Stored data entries:

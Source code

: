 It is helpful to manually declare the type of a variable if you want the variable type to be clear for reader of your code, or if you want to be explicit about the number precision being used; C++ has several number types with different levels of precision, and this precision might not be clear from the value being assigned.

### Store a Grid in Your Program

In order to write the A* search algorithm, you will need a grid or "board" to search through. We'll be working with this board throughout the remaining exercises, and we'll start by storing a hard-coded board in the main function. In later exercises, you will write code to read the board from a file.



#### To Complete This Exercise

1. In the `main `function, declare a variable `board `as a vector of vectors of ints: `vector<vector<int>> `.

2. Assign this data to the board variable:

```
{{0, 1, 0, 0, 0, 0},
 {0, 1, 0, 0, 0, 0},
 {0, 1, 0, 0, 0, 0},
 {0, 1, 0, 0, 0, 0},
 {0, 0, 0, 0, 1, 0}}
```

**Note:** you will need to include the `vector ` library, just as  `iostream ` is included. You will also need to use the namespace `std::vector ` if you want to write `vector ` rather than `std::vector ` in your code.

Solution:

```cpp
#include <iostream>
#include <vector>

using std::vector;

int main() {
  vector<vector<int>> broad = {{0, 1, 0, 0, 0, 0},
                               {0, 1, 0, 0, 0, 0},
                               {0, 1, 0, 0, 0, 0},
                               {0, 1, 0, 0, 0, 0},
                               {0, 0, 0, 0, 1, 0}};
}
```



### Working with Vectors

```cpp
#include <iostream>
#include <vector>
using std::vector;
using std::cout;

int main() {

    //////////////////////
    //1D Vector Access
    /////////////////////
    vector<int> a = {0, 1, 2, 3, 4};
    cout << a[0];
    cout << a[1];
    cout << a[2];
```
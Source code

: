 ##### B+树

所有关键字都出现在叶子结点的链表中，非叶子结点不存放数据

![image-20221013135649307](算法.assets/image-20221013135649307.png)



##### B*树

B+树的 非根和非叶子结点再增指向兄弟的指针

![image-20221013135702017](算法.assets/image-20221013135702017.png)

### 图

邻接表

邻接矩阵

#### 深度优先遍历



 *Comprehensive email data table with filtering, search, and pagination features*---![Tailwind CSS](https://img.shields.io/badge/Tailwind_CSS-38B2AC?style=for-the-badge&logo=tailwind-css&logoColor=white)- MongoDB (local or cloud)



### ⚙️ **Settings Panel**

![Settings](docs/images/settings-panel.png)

# Task to carry out:
If a line falls between the first line of the data above and the line holding "value being assigned.", inclusive, retype it exactly; retype no other line.

# Task output:
Source code

: It is helpful to manually declare the type of a variable if you want the variable type to be clear for reader of your code, or if you want to be explicit about the number precision being used; C++ has several number types with different levels of precision, and this precision might not be clear from the value being assigned.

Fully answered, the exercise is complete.